Levante de Castelló, Castelló
La denunciante manifestó que la semana pasada llegó hasta el Caminàs un varón, la golpeó, a la vez que la amenazó con matarla por "no pagar" y porque él era el "chulo" de ese lugar. Según fuentes policiales, la agresión consistió en tirones de pelo y un puñetazo en la cara que le rompió un diente. La mujer cayó al suelo, pero su agresor no se detuvo y continuó dándole patadas en la cabeza.
El presunto agresor viajaba con sus tres hermanos en el coche y amenazó a otras tres mujeres allí presentes que, al igual que la agredida, se negaban a repartir sus ganancias.
Las mencionadas fuentes explicaron que la mujer ya había denunciado anteriormente al sospechoso en junio de este mismo año, cuando éste entró en su domicilio y la agredió por no querer pagar por ejercer la prostitución en el Caminàs.
De la investigación se pudo comprobar que el presunto agresor y sus tres hermanos regresaron a Rumania dejando en el Caminàs a la mujer del primero, que ejerce el control sobre varias chicas, y amenazó a otras que no están bajo sus órdenes para que lo estén y les cedan parte de los beneficios obtenidos, o de lo contrario las echarían de allí por la fuerza.

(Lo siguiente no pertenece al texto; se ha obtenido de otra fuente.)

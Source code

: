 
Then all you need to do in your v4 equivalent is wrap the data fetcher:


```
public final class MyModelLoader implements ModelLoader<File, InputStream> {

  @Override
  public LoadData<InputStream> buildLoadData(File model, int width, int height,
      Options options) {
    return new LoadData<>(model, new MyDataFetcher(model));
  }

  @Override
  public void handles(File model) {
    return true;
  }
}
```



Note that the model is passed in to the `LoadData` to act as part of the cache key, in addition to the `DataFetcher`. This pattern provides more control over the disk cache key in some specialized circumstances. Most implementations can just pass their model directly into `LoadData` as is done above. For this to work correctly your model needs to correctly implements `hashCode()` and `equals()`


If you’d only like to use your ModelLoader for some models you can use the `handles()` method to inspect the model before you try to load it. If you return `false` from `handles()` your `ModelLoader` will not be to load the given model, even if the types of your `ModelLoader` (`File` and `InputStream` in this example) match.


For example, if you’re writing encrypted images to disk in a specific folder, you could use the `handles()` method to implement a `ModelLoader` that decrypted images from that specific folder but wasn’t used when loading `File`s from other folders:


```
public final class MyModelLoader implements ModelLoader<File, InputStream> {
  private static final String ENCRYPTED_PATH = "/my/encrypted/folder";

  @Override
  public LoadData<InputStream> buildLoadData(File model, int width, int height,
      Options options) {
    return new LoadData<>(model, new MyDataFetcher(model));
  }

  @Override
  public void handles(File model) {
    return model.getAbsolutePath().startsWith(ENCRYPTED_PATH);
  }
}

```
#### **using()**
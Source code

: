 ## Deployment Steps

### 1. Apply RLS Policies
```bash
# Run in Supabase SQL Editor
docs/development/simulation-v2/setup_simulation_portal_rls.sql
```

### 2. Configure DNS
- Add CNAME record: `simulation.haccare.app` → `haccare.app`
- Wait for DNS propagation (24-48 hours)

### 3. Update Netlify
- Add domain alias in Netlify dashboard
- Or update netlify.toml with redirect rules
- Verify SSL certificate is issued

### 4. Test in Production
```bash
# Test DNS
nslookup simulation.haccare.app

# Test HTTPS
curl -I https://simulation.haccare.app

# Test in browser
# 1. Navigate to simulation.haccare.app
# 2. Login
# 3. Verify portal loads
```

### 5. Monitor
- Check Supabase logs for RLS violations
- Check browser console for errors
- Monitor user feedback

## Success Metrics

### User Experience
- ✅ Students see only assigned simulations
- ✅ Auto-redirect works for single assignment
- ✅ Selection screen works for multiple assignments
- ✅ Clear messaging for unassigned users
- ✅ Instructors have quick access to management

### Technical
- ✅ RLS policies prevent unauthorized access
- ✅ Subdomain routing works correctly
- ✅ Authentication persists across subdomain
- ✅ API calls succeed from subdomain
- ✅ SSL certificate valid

Los investigadores contactaron con dos mujeres que aseguraron encontrarse controladas por la mujer del supuesto agresor. Una de ellas habría sido retenida en Rumania, trasladada a España y obligada a ejercer la prostitución, en contra de su voluntad, por parte del supuesto agresor, uno de sus hermanos y la mujer del primero, obligándola a prostituirse desde las 9.00 hasta las 21.00 horas de cada día.
En cambio, otra de las víctimas manifestó que vino a España a ejercer la prostitución libremente, repartiéndose las ganancias al 50%, y que iba a casarse con otro de los hermanos, pero que se quedaban con todo lo que ganaba y de la boda no había nada, por lo que se sentía engañada y estafada e intentó en varias ocasiones abandonarles, pero estaba amenazada.
Los policías detuvieron a la mujer, y ya se han puesto en contacto con autoridades de Rumanía para capturar al sospechoso y a sus hermanos, quienes, supuestamente extorsionaban a las prostitutas, solicitándoles 300 euros semanales por trabajar en el Caminàs.
Asimismo, habrían traído una serie de mujeres desde Rumania, para prostituirlas. Les entregaban íntegramente los beneficios obtenidos y propinaban palizas a las que no entregaran el dinero.
Según la Policía, la detenida controlaba a las mujeres que trabajaban para la organización, gestionaba clientes y retiraba el dinero a éstas tras los servicios. Además, transmitía las demandas realizadas por el jefe del grupo a las demás mujeres.
Además hay un cuarto hombre que haría las veces de chofer de los miembros del grupo y de las mujeres bajo su cargo hasta su lugar de trabajo, según las citadas fuentes policiales.